- Exercise aim
Could you reproduce all of these records exactly?

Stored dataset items
☆ ☆ ☆

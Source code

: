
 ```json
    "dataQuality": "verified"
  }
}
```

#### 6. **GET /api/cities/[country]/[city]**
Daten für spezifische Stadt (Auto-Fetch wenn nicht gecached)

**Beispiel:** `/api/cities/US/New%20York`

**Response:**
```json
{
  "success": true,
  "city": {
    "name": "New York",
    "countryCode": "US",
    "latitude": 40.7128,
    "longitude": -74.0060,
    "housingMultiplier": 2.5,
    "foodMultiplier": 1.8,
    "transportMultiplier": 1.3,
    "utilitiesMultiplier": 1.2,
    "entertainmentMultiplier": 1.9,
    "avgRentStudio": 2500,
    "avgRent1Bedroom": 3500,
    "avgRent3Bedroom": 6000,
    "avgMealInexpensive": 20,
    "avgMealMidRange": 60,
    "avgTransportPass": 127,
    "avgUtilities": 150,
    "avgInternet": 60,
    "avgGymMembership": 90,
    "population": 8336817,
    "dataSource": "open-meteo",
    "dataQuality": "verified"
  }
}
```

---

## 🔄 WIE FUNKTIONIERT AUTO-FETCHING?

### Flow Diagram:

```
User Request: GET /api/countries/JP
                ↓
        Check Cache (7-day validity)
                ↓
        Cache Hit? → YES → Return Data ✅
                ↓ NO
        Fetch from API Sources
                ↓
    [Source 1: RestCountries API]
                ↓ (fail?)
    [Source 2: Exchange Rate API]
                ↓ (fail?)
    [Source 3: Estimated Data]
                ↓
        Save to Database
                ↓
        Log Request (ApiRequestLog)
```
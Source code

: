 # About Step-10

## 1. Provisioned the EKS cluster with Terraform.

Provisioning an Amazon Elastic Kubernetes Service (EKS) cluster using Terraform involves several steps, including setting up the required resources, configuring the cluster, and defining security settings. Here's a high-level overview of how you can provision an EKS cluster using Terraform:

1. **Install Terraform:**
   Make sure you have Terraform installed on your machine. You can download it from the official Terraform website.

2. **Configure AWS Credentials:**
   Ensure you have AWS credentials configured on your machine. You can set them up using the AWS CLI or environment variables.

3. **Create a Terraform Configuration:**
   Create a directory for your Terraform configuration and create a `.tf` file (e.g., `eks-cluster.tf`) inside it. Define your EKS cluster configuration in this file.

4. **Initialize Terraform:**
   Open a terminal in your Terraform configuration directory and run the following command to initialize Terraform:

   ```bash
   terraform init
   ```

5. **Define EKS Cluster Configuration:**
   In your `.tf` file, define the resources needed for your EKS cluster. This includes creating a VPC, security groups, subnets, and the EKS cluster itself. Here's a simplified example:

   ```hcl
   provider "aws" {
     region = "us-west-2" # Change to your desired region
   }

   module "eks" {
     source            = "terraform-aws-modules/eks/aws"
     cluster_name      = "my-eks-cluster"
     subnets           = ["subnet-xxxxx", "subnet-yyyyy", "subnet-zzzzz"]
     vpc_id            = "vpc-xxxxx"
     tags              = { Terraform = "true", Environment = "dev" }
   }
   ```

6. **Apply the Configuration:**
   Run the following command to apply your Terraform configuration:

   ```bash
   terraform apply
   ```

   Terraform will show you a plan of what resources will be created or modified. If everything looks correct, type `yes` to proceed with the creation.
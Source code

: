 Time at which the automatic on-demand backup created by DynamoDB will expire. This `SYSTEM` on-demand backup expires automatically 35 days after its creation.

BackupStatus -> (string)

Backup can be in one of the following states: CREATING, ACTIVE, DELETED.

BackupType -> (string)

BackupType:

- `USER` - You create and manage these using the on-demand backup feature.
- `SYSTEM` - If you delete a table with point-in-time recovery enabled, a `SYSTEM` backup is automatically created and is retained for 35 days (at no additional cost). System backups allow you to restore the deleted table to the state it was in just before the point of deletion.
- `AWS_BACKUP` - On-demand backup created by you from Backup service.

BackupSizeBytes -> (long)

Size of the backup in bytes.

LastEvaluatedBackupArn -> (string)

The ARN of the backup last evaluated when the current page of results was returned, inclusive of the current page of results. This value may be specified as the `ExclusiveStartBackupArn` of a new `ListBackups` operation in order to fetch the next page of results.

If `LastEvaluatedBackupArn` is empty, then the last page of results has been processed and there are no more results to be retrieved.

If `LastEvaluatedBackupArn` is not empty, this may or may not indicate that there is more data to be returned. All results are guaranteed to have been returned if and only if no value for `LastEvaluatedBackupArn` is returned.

☆ ☆ ☆

- Output of the exercise
Source code

:
 ```json
    "dataQuality": "verified"
  }
}
```

#### 6. **GET /api/cities/[country]/[city]**
Daten für spezifische Stadt (Auto-Fetch wenn nicht gecached)

**Beispiel:** `/api/cities/US/New%20York`

**Response:**
```json
{
  "success": true,
  "city": {
    "name": "New York",
    "countryCode": "US",
    "latitude": 40.7128,
    "longitude": -74.0060,
    "housingMultiplier": 2.5,
    "foodMultiplier": 1.8,
    "transportMultiplier": 1.3,
    "utilitiesMultiplier": 1.2,
    "entertainmentMultiplier": 1.9,
    "avgRentStudio": 2500,
    "avgRent1Bedroom": 3500,
    "avgRent3Bedroom": 6000,
    "avgMealInexpensive": 20,
    "avgMealMidRange": 60,
    "avgTransportPass": 127,
    "avgUtilities": 150,
    "avgInternet": 60,
    "avgGymMembership": 90,
    "population": 8336817,
    "dataSource": "open-meteo",
    "dataQuality": "verified"
  }
}
```

---

## 🔄 WIE FUNKTIONIERT AUTO-FETCHING?

### Flow Diagram:

```
User Request: GET /api/countries/JP
                ↓
        Check Cache (7-day validity)
                ↓
        Cache Hit? → YES → Return Data ✅
                ↓ NO
        Fetch from API Sources
                ↓
    [Source 1: RestCountries API]
                ↓ (fail?)
    [Source 2: Exchange Rate API]
                ↓ (fail?)
    [Source 3: Estimated Data]
                ↓
        Save to Database
                ↓
        Log Request (ApiRequestLog)
```
Source code

: # About Step-10

## 1. Provisioned the EKS cluster with Terraform.

Provisioning an Amazon Elastic Kubernetes Service (EKS) cluster using Terraform involves several steps, including setting up the required resources, configuring the cluster, and defining security settings. Here's a high-level overview of how you can provision an EKS cluster using Terraform:

1. **Install Terraform:**
   Make sure you have Terraform installed on your machine. You can download it from the official Terraform website.

2. **Configure AWS Credentials:**
   Ensure you have AWS credentials configured on your machine. You can set them up using the AWS CLI or environment variables.

3. **Create a Terraform Configuration:**
   Create a directory for your Terraform configuration and create a `.tf` file (e.g., `eks-cluster.tf`) inside it. Define your EKS cluster configuration in this file.

4. **Initialize Terraform:**
   Open a terminal in your Terraform configuration directory and run the following command to initialize Terraform:

   ```bash
   terraform init
   ```

5. **Define EKS Cluster Configuration:**
   In your `.tf` file, define the resources needed for your EKS cluster. This includes creating a VPC, security groups, subnets, and the EKS cluster itself. Here's a simplified example:

   ```hcl
   provider "aws" {
     region = "us-west-2" # Change to your desired region
   }

   module "eks" {
     source            = "terraform-aws-modules/eks/aws"
     cluster_name      = "my-eks-cluster"
     subnets           = ["subnet-xxxxx", "subnet-yyyyy", "subnet-zzzzz"]
     vpc_id            = "vpc-xxxxx"
     tags              = { Terraform = "true", Environment = "dev" }
   }
   ```

6. **Apply the Configuration:**
   Run the following command to apply your Terraform configuration:

   ```bash
   terraform apply
   ```

   Terraform will show you a plan of what resources will be created or modified. If everything looks correct, type `yes` to proceed with the creation.
Source code

: Time at which the automatic on-demand backup created by DynamoDB will expire. This `SYSTEM` on-demand backup expires automatically 35 days after its creation.

BackupStatus -> (string)

Backup can be in one of the following states: CREATING, ACTIVE, DELETED.

BackupType -> (string)

BackupType:

- `USER` - You create and manage these using the on-demand backup feature.
- `SYSTEM` - If you delete a table with point-in-time recovery enabled, a `SYSTEM` backup is automatically created and is retained for 35 days (at no additional cost). System backups allow you to restore the deleted table to the state it was in just before the point of deletion.
- `AWS_BACKUP` - On-demand backup created by you from Backup service.

BackupSizeBytes -> (long)

Size of the backup in bytes.

LastEvaluatedBackupArn -> (string)

The ARN of the backup last evaluated when the current page of results was returned, inclusive of the current page of results. This value may be specified as the `ExclusiveStartBackupArn` of a new `ListBackups` operation in order to fetch the next page of results.

If `LastEvaluatedBackupArn` is empty, then the last page of results has been processed and there are no more results to be retrieved.

If `LastEvaluatedBackupArn` is not empty, this may or may not indicate that there is more data to be returned. All results are guaranteed to have been returned if and only if no value for `LastEvaluatedBackupArn` is returned.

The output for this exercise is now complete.